For the next two years, Ms. Ledbetter urged Congress to take action, shuttling between her home in Alabama, where her husband was being treated for cancer, and Washington, where she testified before congressional committees on behalf of legislation that became the Lilly Ledbetter Fair Pay Act of 2009.

Bill O’Leary/The Washington Pos
Ms. Ledbetter, left, with President Barack Obama, Vice President Joe Biden and Secretary of State Hillary Clinton at a White House ceremony for the Lilly Ledbetter Fair Pay Act of 2009.

Signed by newly inaugurated President Barack Obama, who had backed the legislation on the campaign trail, the law effectively restored the earlier interpretation of Title VII, which would have allowed Ms. Ledbetter to press her claim in court. Because the law was not retroactive, it did not apply to Ms. Ledbetter, who joined Obama in the White House when he signed the bill, the first of his presidency.

“Goodyear will never have to pay me what it cheated me out of,” Ms. Ledbetter said afterward in the State Dining Room. “In fact, I will never see a cent. But with the president’s signature today I have an even richer reward.”

An only child, she was born Lilly Lynn McDaniel in Possum Trot, Ala., on April 14, 1938. She grew up in nearby Jacksonville, Ala., picking cotton on a family farm to help make ends meet. Her mother managed the home, and her father was a mechanic at the Anniston Army Depot.

Ms. Ledbetter married Charles Ledbetter, who became a command sergeant major in the Army, in 1955. They had two children, whom Ms. Ledbetter raised while helping support the family with jobs as a manager at H&R Block and as an assistant financial aid officer at Jacksonville State University. She joined Goodyear as a supervisor in 1979.

In a 2012 memoir, “Grace and Grit,” Ms. Ledbetter wrote that her husband was initially skeptical of her working outside the home, afraid that it would take her away from their family and church. But she found that having a job provided stability in her life. Her husband eventually came around to it.

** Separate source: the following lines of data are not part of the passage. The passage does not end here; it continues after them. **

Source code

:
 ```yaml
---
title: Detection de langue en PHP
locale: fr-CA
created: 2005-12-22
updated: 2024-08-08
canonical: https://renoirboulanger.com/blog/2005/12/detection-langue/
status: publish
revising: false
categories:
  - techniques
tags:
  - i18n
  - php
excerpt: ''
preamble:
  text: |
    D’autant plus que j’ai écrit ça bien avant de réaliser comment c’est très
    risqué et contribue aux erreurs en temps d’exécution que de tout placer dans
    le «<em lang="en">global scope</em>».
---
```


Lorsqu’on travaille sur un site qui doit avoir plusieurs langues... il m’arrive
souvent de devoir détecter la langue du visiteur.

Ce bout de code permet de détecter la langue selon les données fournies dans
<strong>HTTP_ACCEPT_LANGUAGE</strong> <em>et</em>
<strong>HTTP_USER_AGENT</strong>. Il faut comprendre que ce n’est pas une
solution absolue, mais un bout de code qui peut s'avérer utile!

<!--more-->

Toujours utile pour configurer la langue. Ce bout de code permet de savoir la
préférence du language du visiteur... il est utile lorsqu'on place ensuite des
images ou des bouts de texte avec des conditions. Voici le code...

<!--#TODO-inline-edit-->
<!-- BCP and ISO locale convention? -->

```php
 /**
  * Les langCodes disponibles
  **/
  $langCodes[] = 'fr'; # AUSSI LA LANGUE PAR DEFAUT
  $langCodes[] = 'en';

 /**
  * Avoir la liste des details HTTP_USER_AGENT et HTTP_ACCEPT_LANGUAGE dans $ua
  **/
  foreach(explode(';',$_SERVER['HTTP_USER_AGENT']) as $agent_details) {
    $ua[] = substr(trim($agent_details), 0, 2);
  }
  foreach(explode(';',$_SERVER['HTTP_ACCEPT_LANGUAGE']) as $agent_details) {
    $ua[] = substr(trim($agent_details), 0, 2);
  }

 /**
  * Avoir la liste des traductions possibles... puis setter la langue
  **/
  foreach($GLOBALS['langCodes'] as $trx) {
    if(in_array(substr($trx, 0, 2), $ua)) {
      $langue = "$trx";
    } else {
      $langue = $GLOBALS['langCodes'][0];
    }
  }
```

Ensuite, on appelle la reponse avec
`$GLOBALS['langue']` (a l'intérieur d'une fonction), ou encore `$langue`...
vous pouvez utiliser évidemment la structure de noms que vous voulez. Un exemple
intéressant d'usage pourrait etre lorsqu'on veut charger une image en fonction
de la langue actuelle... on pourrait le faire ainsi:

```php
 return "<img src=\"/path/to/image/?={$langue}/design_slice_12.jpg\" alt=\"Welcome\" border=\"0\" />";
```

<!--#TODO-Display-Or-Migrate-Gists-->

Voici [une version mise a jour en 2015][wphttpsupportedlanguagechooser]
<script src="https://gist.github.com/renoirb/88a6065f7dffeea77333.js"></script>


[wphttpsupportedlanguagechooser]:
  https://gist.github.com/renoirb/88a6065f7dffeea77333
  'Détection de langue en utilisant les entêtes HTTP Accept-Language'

“I no longer felt out of sorts,” she wrote, “like some pollywog adrift in the water; instead, I had a goal to fulfill.”

Ms. Ledbetter’s husband died in 2008. Survivors include her children, Vickie Ledbetter Saxon and Phillip Ledbetter; four grandchildren; and three great-grandchildren.

In recent years, Ms. Ledbetter continued to campaign for pay equity, advocating legislation including the Paycheck Fairness Act, which would allow employees to inquire about the pay rates of their peers and expand their ability to obtain damages for paycheck discrimination. According to the National Committee on Pay Equity, women working full-time earn only 84 cents for every dollar earned by men.

“I stood up for my money,” Ms. Ledbetter told AL.com in 2018, reflecting on her lawsuit. “I never got what I was entitled to. And I was just the tip of the iceberg.”